- **About this exercise**
The expected output is the data below, character for character, without its pictures.

(Beginning of The records)

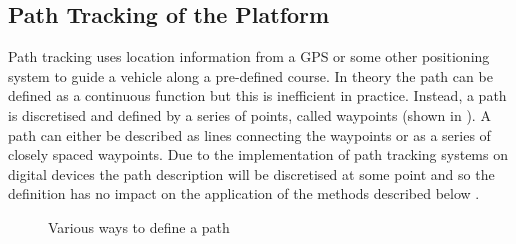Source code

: \documentclass[main.tex]{subfiles}
\begin{document}
\subsection{Path Tracking of the Platform}
Path tracking uses location information from a GPS or some other positioning system to guide a vehicle along a pre-defined course. In theory the path can be defined as a continuous function but this is inefficient in practice. Instead, a path is discretised and defined by a series of points, called waypoints (shown in ). A path can either be described as lines connecting the waypoints or as a series of closely spaced waypoints. Due to the implementation of path tracking systems on digital devices the path description will be discretised at some point and so the definition has no impact on the application of the methods described below \parencite{Giesbrecht2005}.

\begin{figure}[htbp]
\centering
{}\hspace{1em}%
\hspace{1em}%
\caption{Various ways to define a path \parencite{Giesbrecht2005}}
\end{figure}
\end{document}
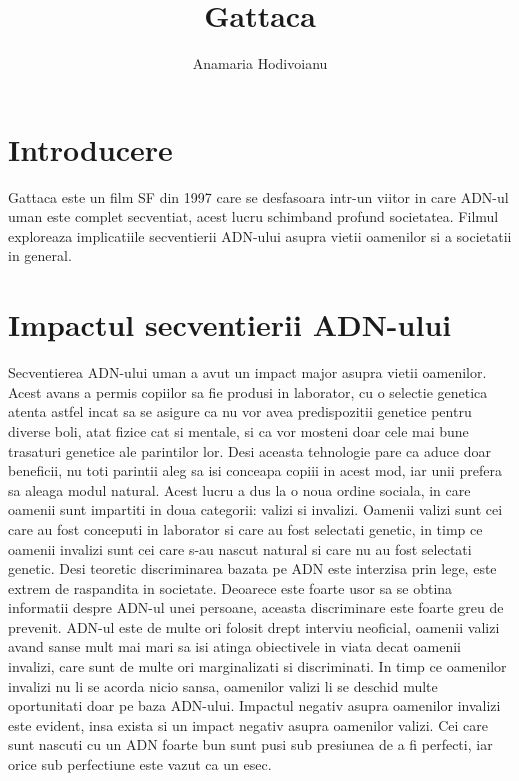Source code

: \documentclass{article}
\title{Gattaca}
\author{Anamaria Hodivoianu}
\begin{document}
\maketitle

\section{Introducere}
Gattaca este un film SF din 1997 care se desfasoara intr-un viitor in care ADN-ul uman este complet secventiat, acest lucru schimband profund societatea. Filmul exploreaza implicatiile secventierii ADN-ului asupra vietii oamenilor si a societatii in general.

\section{Impactul secventierii ADN-ului}
Secventierea ADN-ului uman a avut un impact major asupra vietii oamenilor. Acest avans a permis copiilor sa fie produsi in laborator, cu o selectie genetica atenta astfel incat sa se asigure ca nu vor avea predispozitii genetice pentru diverse boli, atat fizice cat si mentale, si ca vor mosteni doar cele mai bune trasaturi genetice ale parintilor lor. Desi aceasta tehnologie pare ca aduce doar beneficii, nu toti parintii aleg sa isi conceapa copiii in acest mod, iar unii prefera sa aleaga modul natural. Acest lucru a dus la o noua ordine sociala, in care oamenii sunt impartiti in doua categorii: valizi si invalizi. Oamenii valizi sunt cei care au fost conceputi in laborator si care au fost selectati genetic, in timp ce oamenii invalizi sunt cei care s-au nascut natural si care nu au fost selectati genetic. Desi teoretic discriminarea bazata pe ADN este interzisa prin lege, este extrem de raspandita in societate. Deoarece este foarte usor sa se obtina informatii despre ADN-ul unei persoane, aceasta discriminare este foarte greu de prevenit. ADN-ul este de multe ori folosit drept interviu neoficial, oamenii valizi avand sanse mult mai mari sa isi atinga obiectivele in viata decat oamenii invalizi, care sunt de multe ori marginalizati si discriminati. In timp ce oamenilor invalizi nu li se acorda nicio sansa, oamenilor valizi li se deschid multe oportunitati doar pe baza ADN-ului. Impactul negativ asupra oamenilor invalizi este evident, insa exista si un impact negativ asupra oamenilor valizi. Cei care sunt nascuti cu un ADN foarte bun sunt pusi sub presiunea de a fi perfecti, iar orice sub perfectiune este vazut ca un esec.
\end{document}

(End of The records)

- **Answer to the exercise**
Source code

: \documentclass[main.tex]{subfiles}
\begin{document}
\subsection{Path Tracking of the Platform}
Path tracking uses location information from a GPS or some other positioning system to guide a vehicle along a pre-defined course. In theory the path can be defined as a continuous function but this is inefficient in practice. Instead, a path is discretised and defined by a series of points, called waypoints (shown in ). A path can either be described as lines connecting the waypoints or as a series of closely spaced waypoints. Due to the implementation of path tracking systems on digital devices the path description will be discretised at some point and so the definition has no impact on the application of the methods described below \parencite{Giesbrecht2005}.

\begin{figure}[htbp]
\centering
{}\hspace{1em}%
\hspace{1em}%
\caption{Various ways to define a path \parencite{Giesbrecht2005}}
\end{figure}
\end{document}
Source code

: \documentclass{article}
\title{Gattaca}
\author{Anamaria Hodivoianu}
\begin{document}
\maketitle

\section{Introducere}
Gattaca este un film SF din 1997 care se desfasoara intr-un viitor in care ADN-ul uman este complet secventiat, acest lucru schimband profund societatea. Filmul exploreaza implicatiile secventierii ADN-ului asupra vietii oamenilor si a societatii in general.

\section{Impactul secventierii ADN-ului}
Secventierea ADN-ului uman a avut un impact major asupra vietii oamenilor. Acest avans a permis copiilor sa fie produsi in laborator, cu o selectie genetica atenta astfel incat sa se asigure ca nu vor avea predispozitii genetice pentru diverse boli, atat fizice cat si mentale, si ca vor mosteni doar cele mai bune trasaturi genetice ale parintilor lor. Desi aceasta tehnologie pare ca aduce doar beneficii, nu toti parintii aleg sa isi conceapa copiii in acest mod, iar unii prefera sa aleaga modul natural. Acest lucru a dus la o noua ordine sociala, in care oamenii sunt impartiti in doua categorii: valizi si invalizi. Oamenii valizi sunt cei care au fost conceputi in laborator si care au fost selectati genetic, in timp ce oamenii invalizi sunt cei care s-au nascut natural si care nu au fost selectati genetic. Desi teoretic discriminarea bazata pe ADN este interzisa prin lege, este extrem de raspandita in societate. Deoarece este foarte usor sa se obtina informatii despre ADN-ul unei persoane, aceasta discriminare este foarte greu de prevenit. ADN-ul este de multe ori folosit drept interviu neoficial, oamenii valizi avand sanse mult mai mari sa isi atinga obiectivele in viata decat oamenii invalizi, care sunt de multe ori marginalizati si discriminati. In timp ce oamenilor invalizi nu li se acorda nicio sansa, oamenilor valizi li se deschid multe oportunitati doar pe baza ADN-ului. Impactul negativ asupra oamenilor invalizi este evident, insa exista si un impact negativ asupra oamenilor valizi. Cei care sunt nascuti cu un ADN foarte bun sunt pusi sub presiunea de a fi perfecti, iar orice sub perfectiune este vazut ca un esec.
\end{document}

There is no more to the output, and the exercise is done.